In 2014, he was named by Plan Canada as one of Canada's "Top 20 Under 20". He served as the Poet Laureate for the city of Mississauga from 2017 - 2019. In 2019, he was one of the recipients of the 2019 Top 25 Canadian Immigrant Awards presented by Canadian Immigrant Magazine.

==Early years==
Shah's Muslim parents immigrated from Pakistan to Canada in 1997 when Shah was three, first settling in Toronto before moving to Mississauga, Ontario. As a result, Shah spent a number of years of his youth in Toronto before settling in Mississauga. Shah attended Cawthra Park Secondary School, his early years being turbulent and culminating in his arrest at the age of 15. This served as a turning point in Shah's life at which point through mentorship and resilience he changed his lifestyle towards facilitating change in the community. In June 2018, Shah received an Honours Bachelor's degree in Sociology and Political Science from the University of Toronto's Mississauga campus.

==Career==
In 2013 Shah released his first project, Rhythm & Poetry. The album spawned the single "King of the Castle" which addressed bullying as a social issue. The song's music video was used by the Peel Region District School Board, and had over 100,000 views on YouTube. It was shown on MTV for WeDay 2014. Following this, Shah collaborated with the Peel Board to create a bullying prevention video titled "Change The World".

On October 2, 2014, Shah was featured alongside actress-musician Selena Gomez at the 2014 We Day conference where he also freestyled with musical artist Kendrick Lamar. His music video "King of the Castle" was featured at the event and would go on to air on MTV Canada.

In 2015, Shah was awarded the 3M National Student Fellowship which is presented annually to 10 student leaders across the country.

In 2016, Shah was featured in Maclean's as one of the "new school of social media influencers who have figured out how to capitalize on their online, and real-world, popularity." That same year, Microsoft approached Shah to create and perform a spoken word poem for its World Partner Conference in August 2016 at the Air Canada Centre in Toronto.

In 2017, Shah was made a local ambassador of the World YMCA organization and received the YMCA Peace Medal from the Greater Toronto chapter. Other peace medal honourees have included professional basketball executive Masai Ujiri and mental health activist Loizza Aquino.

Later in 2017, Joggo Bags collaborated with Shah, Loizza Aquino, and Diana Smendra to launch the JOGGO Purpose Backpack, a custom item with a portion of proceeds supporting Canadian charitable organization, CARE Canada.

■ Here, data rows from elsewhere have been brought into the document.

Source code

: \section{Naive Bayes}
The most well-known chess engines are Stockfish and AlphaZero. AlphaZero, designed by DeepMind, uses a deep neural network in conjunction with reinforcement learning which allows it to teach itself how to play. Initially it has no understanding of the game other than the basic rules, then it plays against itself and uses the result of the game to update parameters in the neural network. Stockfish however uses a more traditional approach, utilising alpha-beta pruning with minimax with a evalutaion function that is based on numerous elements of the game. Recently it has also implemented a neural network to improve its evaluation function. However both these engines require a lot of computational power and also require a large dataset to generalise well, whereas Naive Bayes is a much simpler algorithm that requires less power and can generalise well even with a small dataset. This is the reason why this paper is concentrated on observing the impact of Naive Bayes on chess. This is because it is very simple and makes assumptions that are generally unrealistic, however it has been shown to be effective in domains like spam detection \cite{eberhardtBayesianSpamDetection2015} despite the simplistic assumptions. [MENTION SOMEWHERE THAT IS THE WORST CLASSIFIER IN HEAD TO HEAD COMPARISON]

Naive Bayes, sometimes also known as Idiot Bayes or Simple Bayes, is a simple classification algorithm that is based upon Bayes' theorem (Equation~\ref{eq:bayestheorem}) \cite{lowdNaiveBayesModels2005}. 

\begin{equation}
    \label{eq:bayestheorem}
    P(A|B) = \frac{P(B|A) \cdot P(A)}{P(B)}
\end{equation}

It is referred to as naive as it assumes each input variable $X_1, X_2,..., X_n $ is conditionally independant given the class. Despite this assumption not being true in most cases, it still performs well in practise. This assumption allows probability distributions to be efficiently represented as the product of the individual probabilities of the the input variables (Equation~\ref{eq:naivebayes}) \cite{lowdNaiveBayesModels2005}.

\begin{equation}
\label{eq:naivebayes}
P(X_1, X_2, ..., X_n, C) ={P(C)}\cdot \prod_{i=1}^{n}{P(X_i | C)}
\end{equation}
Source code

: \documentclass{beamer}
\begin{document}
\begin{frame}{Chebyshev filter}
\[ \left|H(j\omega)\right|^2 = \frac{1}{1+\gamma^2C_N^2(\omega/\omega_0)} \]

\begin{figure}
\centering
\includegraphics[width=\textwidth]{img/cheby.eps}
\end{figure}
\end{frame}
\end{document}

Shah is also an ambassador for organizations such as Crime Stoppers International, Bell Let's Talk, and United Way for which he has raised over one million dollars.

On March 30, 2018, Shah was selected as District 86 Toastmasters Communication and Leadership (C&L) award recipient

In early 2019, Shah joined the board of directors for Canadian non-profit organization Peace of Mind Canada.

On August 7, 2019, Shah spoke at the Canada's Walk of Fame induction ceremony for Olympic skating champions Tessa Virtue and Scott Moir.

In 2019, Shah spoke at the annual WE Day Toronto event hosted by WE Charity (formerly Free The Children) at the Scotiabank Arena in Toronto, Ontario. He was later added to the lineup for other WE Day events in Canada, including Alberta, Vancouver, and Atlantic Canada (Halifax, Nova Scotia).